**TASK DETAILS:**
In the entries below, how many lines hold the word "Reaktív"? Answer with the number only.

** TASK INPUTS follows **

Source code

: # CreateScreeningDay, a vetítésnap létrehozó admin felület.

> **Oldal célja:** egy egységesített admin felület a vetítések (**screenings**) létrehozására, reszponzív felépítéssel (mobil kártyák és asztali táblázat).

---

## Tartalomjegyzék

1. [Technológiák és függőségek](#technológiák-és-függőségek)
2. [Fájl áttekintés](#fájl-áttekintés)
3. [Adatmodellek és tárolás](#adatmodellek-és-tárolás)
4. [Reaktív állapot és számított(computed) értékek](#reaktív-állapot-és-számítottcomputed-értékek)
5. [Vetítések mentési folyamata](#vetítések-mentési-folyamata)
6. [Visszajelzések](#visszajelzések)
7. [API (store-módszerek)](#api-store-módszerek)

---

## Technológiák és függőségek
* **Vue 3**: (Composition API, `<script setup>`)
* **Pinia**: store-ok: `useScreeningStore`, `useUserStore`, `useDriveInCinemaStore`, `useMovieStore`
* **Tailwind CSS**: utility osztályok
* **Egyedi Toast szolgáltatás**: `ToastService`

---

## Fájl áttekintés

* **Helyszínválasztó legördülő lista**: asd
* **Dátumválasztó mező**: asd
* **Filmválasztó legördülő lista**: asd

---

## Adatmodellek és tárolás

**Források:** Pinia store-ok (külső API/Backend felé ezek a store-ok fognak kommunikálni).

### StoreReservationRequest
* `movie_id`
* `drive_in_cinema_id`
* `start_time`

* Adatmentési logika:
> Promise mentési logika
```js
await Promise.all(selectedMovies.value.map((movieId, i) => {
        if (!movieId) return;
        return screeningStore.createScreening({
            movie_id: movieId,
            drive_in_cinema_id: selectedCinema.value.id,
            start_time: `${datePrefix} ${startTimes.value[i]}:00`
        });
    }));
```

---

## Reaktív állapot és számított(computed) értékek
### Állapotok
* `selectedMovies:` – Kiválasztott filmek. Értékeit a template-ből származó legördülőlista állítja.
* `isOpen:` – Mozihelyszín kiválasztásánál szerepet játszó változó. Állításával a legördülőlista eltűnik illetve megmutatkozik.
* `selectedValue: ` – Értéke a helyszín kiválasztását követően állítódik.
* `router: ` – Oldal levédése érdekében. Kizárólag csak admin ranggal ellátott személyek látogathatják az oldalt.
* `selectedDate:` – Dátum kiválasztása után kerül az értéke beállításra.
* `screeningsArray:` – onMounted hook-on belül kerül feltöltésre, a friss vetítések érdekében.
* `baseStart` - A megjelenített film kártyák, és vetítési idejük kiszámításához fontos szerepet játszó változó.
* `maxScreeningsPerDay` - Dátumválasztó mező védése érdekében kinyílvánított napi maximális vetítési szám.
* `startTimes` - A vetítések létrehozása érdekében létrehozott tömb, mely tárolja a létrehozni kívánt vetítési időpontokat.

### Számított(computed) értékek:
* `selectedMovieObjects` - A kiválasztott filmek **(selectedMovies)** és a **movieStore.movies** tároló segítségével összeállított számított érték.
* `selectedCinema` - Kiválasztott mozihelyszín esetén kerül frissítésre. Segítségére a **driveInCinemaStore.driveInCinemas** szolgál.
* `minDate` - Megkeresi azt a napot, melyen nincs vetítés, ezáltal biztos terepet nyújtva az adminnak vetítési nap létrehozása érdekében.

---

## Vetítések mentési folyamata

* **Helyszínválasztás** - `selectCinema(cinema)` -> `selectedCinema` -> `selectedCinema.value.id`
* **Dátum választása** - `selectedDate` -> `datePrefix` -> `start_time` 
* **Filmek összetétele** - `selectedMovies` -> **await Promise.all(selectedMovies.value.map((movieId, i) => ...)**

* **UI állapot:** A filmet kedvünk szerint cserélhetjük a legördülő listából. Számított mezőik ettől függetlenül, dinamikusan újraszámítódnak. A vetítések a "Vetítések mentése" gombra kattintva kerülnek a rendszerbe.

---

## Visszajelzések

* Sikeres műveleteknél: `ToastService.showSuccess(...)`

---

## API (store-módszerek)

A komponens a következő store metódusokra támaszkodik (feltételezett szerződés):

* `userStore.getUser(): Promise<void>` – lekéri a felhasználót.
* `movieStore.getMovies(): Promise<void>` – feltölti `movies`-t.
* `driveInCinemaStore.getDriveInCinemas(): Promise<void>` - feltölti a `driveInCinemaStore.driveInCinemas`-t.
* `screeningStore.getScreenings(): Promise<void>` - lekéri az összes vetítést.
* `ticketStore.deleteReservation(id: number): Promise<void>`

** End of TASK INPUTS **

**REPLY:**
2